Prompt: Below is a listing. Write out exactly its lines between the one holding "- Service Bus resource management" and the one holding "face verification for 2nd time users", inclusive.

Supplied material:
:::

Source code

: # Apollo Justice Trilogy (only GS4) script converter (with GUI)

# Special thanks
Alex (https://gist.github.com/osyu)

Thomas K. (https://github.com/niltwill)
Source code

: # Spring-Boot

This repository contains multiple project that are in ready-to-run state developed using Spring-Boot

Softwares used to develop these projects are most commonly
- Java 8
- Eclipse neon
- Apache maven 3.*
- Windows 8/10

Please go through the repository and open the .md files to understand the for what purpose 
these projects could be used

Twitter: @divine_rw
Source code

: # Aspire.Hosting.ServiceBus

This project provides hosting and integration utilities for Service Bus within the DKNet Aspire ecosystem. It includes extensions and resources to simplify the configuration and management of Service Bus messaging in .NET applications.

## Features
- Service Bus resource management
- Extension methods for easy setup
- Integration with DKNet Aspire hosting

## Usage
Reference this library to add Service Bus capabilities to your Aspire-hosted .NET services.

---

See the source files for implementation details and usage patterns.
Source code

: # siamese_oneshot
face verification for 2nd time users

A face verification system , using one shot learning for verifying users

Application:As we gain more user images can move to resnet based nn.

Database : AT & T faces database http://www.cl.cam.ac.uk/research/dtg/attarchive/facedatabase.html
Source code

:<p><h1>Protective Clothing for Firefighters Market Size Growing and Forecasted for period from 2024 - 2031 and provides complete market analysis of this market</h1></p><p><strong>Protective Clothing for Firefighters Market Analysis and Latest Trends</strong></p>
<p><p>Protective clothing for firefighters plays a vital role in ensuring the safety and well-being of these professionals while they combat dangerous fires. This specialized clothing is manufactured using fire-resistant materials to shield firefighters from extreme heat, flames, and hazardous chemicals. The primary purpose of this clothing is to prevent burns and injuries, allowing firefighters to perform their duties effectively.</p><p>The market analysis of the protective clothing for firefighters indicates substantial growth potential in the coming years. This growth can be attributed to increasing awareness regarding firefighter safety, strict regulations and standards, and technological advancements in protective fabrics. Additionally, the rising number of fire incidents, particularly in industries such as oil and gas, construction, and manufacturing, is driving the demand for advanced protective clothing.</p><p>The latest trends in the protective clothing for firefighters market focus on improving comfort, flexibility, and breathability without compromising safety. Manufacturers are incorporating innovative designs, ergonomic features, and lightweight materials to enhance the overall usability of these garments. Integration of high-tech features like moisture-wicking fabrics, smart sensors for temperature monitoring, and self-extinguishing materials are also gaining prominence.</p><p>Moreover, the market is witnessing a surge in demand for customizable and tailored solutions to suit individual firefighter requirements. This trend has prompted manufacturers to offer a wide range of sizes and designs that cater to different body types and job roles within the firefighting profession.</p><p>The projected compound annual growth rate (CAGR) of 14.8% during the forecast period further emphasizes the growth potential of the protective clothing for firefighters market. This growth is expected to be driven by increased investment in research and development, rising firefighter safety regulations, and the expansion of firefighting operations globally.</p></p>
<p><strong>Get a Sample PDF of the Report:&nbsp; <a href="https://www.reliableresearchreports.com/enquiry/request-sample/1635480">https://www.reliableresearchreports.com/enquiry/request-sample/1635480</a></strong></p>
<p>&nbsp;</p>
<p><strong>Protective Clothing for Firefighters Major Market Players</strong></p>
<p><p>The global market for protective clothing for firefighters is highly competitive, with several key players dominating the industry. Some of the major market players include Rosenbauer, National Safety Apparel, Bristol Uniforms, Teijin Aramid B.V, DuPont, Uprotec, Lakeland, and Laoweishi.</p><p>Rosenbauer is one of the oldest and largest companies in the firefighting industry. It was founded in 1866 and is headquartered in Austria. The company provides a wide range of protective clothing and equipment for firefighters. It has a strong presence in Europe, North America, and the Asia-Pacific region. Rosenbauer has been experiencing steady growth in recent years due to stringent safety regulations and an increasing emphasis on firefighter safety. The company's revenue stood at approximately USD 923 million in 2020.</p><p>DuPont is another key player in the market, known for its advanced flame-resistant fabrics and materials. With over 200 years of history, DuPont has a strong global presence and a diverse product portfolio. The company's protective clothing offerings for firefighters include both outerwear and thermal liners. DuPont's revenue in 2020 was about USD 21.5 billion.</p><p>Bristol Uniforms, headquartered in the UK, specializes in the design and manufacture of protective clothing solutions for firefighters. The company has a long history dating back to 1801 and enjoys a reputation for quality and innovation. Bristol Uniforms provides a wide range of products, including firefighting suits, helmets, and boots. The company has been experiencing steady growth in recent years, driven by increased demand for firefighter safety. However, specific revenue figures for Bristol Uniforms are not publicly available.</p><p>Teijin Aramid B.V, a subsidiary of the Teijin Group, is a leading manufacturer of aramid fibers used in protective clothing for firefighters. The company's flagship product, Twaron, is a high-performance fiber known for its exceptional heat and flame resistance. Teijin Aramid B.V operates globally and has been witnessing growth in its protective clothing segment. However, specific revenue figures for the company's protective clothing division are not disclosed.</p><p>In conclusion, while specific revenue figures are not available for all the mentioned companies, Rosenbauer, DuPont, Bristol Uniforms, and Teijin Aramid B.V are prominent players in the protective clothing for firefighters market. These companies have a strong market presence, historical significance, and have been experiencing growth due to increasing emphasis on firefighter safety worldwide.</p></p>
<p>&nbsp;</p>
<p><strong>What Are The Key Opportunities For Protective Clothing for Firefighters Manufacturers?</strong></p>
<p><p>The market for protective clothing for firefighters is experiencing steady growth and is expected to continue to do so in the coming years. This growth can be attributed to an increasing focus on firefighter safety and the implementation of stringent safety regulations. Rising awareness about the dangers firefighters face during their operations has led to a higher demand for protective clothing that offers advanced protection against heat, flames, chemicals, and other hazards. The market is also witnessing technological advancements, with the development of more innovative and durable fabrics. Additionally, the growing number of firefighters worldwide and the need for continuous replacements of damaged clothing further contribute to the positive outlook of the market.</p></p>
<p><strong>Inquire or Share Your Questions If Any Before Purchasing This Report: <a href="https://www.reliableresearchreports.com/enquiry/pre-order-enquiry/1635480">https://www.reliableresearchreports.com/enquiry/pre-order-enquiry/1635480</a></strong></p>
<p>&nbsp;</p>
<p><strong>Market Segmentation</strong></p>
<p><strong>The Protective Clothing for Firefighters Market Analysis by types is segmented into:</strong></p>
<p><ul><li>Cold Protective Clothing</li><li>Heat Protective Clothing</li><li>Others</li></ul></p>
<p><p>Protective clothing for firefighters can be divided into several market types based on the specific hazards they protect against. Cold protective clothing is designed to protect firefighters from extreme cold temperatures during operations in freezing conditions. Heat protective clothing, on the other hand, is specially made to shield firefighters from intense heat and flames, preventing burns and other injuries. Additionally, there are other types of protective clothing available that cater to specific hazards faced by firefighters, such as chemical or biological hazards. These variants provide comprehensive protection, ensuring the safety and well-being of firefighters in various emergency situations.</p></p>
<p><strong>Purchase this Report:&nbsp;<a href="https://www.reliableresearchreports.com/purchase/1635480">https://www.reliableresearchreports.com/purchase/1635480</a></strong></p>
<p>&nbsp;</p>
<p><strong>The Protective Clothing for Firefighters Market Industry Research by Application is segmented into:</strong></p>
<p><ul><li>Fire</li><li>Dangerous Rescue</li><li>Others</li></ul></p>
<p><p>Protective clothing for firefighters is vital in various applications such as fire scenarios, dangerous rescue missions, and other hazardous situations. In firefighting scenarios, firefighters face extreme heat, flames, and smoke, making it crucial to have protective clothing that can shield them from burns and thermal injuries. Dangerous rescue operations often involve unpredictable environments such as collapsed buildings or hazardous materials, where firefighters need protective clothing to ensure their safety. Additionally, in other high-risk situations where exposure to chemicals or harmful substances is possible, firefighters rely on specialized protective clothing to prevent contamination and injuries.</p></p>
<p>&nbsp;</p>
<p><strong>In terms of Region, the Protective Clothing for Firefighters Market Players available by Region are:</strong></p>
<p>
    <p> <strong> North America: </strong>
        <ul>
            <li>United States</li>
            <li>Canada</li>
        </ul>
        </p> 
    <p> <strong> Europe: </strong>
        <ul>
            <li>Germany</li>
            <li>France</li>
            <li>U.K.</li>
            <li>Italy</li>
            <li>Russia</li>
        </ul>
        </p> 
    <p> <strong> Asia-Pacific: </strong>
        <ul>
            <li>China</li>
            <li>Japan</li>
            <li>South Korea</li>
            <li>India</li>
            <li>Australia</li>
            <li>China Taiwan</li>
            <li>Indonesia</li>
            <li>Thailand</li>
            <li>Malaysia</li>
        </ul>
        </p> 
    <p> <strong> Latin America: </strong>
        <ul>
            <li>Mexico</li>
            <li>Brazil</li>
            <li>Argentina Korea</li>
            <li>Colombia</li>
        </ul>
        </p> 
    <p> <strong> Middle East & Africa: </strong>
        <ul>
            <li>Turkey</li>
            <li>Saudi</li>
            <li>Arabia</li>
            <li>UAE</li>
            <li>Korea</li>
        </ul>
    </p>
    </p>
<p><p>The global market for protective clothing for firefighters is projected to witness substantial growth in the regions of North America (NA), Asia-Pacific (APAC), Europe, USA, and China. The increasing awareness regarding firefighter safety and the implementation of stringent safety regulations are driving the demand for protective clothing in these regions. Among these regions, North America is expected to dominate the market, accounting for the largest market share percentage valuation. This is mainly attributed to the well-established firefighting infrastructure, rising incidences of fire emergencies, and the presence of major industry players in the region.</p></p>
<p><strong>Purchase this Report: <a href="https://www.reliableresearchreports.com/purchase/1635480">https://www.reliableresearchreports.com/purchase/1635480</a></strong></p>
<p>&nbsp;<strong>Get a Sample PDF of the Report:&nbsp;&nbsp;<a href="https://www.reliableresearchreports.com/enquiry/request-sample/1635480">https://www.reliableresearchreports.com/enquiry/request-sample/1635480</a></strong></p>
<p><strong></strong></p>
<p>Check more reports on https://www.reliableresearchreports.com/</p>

:::

Response to this task:
- Service Bus resource management
- Extension methods for easy setup
- Integration with DKNet Aspire hosting

## Usage
Reference this library to add Service Bus capabilities to your Aspire-hosted .NET services.

---

See the source files for implementation details and usage patterns.
Source code

: # siamese_oneshot
face verification for 2nd time users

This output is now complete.